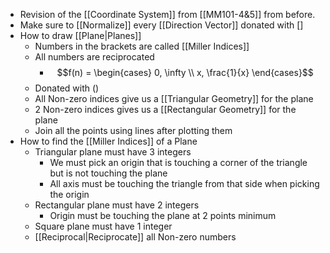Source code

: - Revision of the [[Coordinate System]] from [[MM101-4&5]] from before.
- Make sure to [[Normalize]] every [[Direction Vector]] donated with []
- How to draw [[Plane|Planes]]
	- Numbers in the brackets are called [[Miller Indices]]
	- All numbers are reciprocated
		- $$f(n) = \begin{cases} 0, \infty \\ x, \frac{1}{x} \end{cases}$$
	- Donated with ()
	- All Non-zero indices give us a [[Triangular Geometry]] for the plane
	- 2 Non-zero indices gives us a [[Rectangular Geometry]] for the plane 
	- Join all the points using lines after plotting them
- How to find the [[Miller Indices]] of a Plane
	- Triangular plane must have 3 integers
		- We must pick an origin that is touching a corner of the triangle but is not touching the plane
		- All axis must be touching the triangle from that side when picking the origin
	- Rectangular plane must have 2 integers
		- Origin must be touching the plane at 2 points minimum
	- Square plane must have 1 integer
	- [[Reciprocal|Reciprocate]] all Non-zero numbers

________________________________________

* **Requirement**
The whole listing must come back verbatim, with no pictures included.

* **Answer below**
Source code

: - Revision of the [[Coordinate System]] from [[MM101-4&5]] from before.
- Make sure to [[Normalize]] every [[Direction Vector]] donated with []
- How to draw [[Plane|Planes]]
	- Numbers in the brackets are called [[Miller Indices]]
	- All numbers are reciprocated
		- $$f(n) = \begin{cases} 0, \infty \\ x, \frac{1}{x} \end{cases}$$
	- Donated with ()
	- All Non-zero indices give us a [[Triangular Geometry]] for the plane
	- 2 Non-zero indices gives us a [[Rectangular Geometry]] for the plane 
	- Join all the points using lines after plotting them
- How to find the [[Miller Indices]] of a Plane
	- Triangular plane must have 3 integers
		- We must pick an origin that is touching a corner of the triangle but is not touching the plane
		- All axis must be touching the triangle from that side when picking the origin
	- Rectangular plane must have 2 integers
		- Origin must be touching the plane at 2 points minimum
	- Square plane must have 1 integer
	- [[Reciprocal|Reciprocate]] all Non-zero numbers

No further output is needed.